The OpenAI deal will end up being one of the last partnerships negotiated by Bob Iger, who is responsible for some of Disney’s best-known and most lucrative deals, including the acquisitions of Pixar and LucasFilm. (It’s not without risk, though. Allowing your most valuable IP to enter the world of AI slop risks diluting the brand and alienating the human creators who have built Disney’s empire.)
5. Iger’s shadow
As if leading one of the biggest entertainment conglomerates on the planet weren’t enough, D’Amaro will be doing it all in the shadow of the Bob Iger, the executive who’s been synonymous with Disney for a quarter-century.
He’s also an executive who didn’t take well to retirement the first time around. The last time Iger stepped down, he left the keys to the Happiest Place on Earth in the hands of Bob Chapek (who, like D’Amaro, had succesfully overseen Disney’s all-important parks and cruises unit).
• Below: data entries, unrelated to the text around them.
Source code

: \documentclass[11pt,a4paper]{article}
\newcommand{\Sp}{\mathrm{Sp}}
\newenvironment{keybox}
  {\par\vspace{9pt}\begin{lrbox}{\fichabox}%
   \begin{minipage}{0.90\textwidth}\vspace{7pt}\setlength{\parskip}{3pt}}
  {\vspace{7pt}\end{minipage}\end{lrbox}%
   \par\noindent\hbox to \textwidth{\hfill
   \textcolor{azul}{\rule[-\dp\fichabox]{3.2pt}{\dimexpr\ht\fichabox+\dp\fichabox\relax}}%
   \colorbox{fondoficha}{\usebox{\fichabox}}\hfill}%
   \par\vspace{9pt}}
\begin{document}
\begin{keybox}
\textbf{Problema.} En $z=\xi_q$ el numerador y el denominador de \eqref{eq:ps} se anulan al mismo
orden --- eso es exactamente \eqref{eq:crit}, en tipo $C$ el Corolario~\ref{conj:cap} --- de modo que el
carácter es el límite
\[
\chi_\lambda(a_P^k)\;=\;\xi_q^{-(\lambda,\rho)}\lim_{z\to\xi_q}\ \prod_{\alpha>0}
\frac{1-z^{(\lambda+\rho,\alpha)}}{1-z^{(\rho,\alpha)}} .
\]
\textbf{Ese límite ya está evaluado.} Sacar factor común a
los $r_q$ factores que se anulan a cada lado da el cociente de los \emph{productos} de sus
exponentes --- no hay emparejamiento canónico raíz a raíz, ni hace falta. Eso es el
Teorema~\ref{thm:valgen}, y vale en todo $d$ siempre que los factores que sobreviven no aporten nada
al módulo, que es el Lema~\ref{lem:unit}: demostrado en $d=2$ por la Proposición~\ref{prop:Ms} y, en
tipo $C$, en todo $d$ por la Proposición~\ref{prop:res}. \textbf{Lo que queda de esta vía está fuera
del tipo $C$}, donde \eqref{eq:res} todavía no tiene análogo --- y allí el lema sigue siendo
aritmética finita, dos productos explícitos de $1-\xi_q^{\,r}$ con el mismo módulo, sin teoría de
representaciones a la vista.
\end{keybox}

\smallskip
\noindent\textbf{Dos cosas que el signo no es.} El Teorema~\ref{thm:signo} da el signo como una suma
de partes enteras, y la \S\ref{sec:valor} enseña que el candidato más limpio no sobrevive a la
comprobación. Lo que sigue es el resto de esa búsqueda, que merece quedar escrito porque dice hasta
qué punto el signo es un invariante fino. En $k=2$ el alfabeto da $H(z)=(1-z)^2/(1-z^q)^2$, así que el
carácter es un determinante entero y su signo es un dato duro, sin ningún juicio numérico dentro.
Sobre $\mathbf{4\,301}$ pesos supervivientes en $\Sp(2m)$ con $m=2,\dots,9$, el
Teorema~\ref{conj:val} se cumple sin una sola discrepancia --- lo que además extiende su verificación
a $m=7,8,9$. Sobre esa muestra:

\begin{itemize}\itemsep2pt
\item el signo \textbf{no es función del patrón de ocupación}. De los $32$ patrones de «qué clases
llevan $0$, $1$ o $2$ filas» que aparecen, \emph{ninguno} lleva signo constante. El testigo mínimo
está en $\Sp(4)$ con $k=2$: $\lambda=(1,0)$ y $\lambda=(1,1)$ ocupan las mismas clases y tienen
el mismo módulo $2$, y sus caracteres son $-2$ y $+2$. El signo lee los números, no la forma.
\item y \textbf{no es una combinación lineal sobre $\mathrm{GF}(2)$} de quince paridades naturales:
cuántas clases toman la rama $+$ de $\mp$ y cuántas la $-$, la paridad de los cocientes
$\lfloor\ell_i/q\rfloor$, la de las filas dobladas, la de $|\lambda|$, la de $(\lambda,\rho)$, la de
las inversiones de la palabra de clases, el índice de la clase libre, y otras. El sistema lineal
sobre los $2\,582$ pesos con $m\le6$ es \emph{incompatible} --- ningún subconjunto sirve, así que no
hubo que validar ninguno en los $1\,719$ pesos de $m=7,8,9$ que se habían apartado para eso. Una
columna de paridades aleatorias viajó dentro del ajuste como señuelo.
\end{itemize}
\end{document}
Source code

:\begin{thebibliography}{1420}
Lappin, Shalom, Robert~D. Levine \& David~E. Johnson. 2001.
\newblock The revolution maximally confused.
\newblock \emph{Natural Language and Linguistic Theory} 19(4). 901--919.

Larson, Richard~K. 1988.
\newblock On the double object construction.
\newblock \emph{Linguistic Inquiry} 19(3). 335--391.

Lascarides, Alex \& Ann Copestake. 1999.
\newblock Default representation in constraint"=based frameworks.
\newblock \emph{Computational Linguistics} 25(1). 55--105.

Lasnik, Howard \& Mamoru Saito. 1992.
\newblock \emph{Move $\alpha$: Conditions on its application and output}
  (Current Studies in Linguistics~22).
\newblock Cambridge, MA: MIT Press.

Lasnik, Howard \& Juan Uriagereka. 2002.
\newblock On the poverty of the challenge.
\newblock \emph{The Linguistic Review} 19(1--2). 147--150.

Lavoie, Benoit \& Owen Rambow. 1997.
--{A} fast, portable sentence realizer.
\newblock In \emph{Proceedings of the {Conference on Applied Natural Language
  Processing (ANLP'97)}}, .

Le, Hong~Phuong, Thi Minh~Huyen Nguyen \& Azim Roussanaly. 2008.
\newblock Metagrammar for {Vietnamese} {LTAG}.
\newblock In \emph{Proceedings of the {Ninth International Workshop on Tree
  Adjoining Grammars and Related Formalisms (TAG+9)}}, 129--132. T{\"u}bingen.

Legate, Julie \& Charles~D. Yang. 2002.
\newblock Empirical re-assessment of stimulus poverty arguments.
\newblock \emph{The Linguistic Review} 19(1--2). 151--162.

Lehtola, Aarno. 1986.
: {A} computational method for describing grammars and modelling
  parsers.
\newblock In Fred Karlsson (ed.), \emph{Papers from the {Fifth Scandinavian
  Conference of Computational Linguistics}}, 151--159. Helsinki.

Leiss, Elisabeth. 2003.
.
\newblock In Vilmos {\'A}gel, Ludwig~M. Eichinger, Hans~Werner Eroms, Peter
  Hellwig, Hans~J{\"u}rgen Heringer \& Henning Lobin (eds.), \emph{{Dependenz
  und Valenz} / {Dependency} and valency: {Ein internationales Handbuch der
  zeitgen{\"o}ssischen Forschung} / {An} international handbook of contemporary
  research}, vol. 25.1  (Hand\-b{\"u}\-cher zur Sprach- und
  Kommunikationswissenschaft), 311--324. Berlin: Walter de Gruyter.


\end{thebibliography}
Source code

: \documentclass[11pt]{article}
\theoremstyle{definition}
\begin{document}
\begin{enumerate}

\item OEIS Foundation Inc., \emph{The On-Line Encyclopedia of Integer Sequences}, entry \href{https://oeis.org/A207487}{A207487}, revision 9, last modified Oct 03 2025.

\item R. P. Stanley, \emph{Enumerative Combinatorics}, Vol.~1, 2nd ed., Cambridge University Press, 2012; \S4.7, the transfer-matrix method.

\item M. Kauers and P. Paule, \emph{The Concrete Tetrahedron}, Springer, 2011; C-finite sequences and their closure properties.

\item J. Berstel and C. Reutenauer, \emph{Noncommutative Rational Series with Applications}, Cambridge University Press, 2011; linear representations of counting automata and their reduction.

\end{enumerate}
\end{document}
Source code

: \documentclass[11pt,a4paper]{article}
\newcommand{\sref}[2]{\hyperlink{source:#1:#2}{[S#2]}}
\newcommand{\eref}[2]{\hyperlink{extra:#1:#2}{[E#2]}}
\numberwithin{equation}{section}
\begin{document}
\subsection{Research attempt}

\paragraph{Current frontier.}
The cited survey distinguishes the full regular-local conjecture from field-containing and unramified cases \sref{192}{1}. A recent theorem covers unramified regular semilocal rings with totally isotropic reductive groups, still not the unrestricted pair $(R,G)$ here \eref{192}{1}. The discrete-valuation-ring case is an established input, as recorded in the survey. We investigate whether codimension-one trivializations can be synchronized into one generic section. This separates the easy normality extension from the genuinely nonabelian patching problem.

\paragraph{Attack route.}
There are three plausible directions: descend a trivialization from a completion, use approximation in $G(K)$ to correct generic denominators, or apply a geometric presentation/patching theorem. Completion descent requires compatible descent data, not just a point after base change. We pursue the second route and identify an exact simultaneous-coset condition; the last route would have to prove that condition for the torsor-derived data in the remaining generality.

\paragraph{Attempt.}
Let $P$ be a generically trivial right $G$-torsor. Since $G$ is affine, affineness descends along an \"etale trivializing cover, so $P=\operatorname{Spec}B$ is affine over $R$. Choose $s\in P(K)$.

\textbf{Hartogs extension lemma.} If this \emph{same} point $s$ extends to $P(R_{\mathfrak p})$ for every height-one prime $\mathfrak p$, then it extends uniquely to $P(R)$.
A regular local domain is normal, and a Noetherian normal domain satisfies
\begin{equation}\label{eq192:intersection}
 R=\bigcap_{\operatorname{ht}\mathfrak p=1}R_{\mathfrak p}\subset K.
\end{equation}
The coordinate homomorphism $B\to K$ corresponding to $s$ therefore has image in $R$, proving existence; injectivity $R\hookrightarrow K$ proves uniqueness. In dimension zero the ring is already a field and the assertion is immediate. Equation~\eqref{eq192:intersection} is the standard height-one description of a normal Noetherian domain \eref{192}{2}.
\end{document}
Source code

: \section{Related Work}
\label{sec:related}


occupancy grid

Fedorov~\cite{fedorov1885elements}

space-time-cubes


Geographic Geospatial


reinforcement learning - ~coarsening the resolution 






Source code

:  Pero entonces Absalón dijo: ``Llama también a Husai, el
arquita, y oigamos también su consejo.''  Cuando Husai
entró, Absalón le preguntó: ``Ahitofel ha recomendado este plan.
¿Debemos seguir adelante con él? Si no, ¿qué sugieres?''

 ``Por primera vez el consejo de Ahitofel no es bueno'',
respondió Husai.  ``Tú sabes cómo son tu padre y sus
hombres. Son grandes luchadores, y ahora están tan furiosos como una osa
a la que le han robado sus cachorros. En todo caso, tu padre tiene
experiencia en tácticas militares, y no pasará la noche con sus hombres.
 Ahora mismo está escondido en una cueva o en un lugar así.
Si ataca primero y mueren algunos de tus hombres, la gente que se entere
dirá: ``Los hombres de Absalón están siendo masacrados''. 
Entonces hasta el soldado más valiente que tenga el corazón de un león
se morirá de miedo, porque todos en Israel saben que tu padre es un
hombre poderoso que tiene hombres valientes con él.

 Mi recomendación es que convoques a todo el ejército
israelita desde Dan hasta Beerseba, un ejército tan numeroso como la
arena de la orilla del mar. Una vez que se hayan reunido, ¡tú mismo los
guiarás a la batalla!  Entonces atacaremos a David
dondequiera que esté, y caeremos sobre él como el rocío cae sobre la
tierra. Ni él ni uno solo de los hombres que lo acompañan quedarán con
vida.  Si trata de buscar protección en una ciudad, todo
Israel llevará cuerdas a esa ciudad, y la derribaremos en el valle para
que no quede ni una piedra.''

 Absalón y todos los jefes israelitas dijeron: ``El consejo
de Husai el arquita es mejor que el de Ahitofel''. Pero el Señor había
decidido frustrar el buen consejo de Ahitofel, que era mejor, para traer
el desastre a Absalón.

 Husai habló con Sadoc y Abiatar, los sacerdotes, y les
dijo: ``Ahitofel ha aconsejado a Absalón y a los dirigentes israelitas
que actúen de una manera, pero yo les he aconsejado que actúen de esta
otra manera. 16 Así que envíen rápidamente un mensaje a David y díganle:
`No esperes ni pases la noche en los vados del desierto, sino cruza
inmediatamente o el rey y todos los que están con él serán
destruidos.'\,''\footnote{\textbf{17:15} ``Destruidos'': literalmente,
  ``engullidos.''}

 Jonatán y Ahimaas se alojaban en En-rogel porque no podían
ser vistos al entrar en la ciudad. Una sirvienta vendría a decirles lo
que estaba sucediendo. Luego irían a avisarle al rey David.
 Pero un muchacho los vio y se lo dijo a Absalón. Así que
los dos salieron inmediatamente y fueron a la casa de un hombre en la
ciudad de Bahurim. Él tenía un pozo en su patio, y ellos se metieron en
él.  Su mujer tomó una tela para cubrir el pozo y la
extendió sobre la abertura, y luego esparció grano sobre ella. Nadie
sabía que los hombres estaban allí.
For a number of reasons, it didn’t go great. The pandemic closed Disney parks around the world and slammed the brakes on TV and movie production. Iger didn’t help Chapek on the PR front, either, when Iger decided to tweet his criticisms of a Florida bill that opponents dubbed “Don’t Say Gay.” Chapek had initially avoided wading into the discourse, taking a neutral position that became untenable after Iger drew a line in the sand. Chapek bungled the fallout, and as Disney’s business got hammered by the pandemic, the board ultimately brought Iger back in to steady the ship.
That cautionary tale would hardly be lost on D’Amaro, who’s been at the company for nearly 30 years, and firmly embedded in the parks division since 2010.
Disney has sought to ensure fans and investors that this time is different. In an interview with CNBC, board chair James Gorman said the CEO succession planning since Iger return has been a “very disciplined, structured process,” and the past stumbles are behind the company.
“We won’t have the drama we had last time,” Gorman said. “That I can assure you.”